Archive Too Slow


#1

I have an install that has:
7 sites
~1000 visitors per day
~100000 unique urls
~3 months old
DB is on a different system from Piwik.

I have turned off the automatic archiving, and am currently running the archive.sh manually at the shell.
It pegs my CPU, grids at my swap, and takes over an hour to complete if at all.

I can assume it is because I have too many unique URLs and Piwik doesn’t like that.
So I put in some JS magic to reduce the 100k urls into groups that will in time only give me 1k urls.
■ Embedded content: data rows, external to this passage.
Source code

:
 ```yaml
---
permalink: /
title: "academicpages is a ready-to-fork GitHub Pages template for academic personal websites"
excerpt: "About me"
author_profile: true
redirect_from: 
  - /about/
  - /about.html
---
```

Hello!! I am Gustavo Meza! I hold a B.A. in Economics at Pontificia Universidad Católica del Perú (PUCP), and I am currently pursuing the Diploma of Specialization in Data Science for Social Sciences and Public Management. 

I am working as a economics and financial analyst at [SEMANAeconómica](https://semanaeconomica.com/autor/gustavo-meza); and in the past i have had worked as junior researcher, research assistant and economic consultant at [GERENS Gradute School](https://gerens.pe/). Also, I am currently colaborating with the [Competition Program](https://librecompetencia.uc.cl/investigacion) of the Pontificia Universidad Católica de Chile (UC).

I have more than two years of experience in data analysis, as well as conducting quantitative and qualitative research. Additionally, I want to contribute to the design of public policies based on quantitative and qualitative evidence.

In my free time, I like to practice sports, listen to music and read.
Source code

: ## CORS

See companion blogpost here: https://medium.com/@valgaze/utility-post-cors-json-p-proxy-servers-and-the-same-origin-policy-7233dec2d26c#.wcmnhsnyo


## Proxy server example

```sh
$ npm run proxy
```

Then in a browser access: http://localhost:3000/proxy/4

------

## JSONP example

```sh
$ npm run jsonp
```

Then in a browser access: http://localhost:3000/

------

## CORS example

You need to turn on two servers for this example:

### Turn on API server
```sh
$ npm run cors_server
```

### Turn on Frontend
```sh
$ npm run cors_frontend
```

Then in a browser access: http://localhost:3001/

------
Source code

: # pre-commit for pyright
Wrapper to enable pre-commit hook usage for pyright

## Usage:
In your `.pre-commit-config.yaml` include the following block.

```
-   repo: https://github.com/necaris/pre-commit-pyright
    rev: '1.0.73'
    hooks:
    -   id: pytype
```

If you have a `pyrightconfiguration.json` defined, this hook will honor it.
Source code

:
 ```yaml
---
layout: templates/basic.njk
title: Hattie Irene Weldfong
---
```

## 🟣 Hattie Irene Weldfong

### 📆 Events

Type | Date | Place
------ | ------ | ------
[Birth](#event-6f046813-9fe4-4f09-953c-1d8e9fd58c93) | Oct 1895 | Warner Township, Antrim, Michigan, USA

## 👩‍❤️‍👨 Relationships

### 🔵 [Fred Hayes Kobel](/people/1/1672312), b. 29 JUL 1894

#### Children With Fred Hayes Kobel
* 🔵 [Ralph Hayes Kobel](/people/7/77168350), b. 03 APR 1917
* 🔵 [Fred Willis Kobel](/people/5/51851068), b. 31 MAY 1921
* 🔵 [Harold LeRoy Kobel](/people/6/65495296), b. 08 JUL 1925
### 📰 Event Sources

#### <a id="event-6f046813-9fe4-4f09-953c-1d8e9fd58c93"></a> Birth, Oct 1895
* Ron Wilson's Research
But I am left with a problem: How can I hack my old logs so I still have the # of visitors etc while dropping or grouping the unique urls that they went to so that the archive.sh can work normally again?
Simply put, how can I make archive.sh work properly again with the minimum of lost data?
Thanks!
Kyle


(Matthieu Aubry) #2

when you run archive.sh,

  1. put timeout 2 hours
  2. run archive.sh once until completion
  3. wait 2 hours and run it again,
    => how long does it take the second run (which will only RE-archive data for today only)

#3

I just let it go.
It never gets to completion before I run out of memory(php memory_limit set as high as I can go)
It never completes “Archiving period = year for idsite = 7…” which is the big one.
Are you saying I might need a bigger machine just to get past the problem :S ?


(Matthieu Aubry) #4

How high was the memory limit? usually with 2G or even 4G it should work? if not, we will work soon on memory improvements, but not before 2 months or more?


#5

Cloud resize to the rescue. Got a clean archive.sh done. Too bad it doesn’t work for when my system isn’t ballooned up to 8 times its normal size.
Can I safely not run the yearly archive until your memory improvements are in place?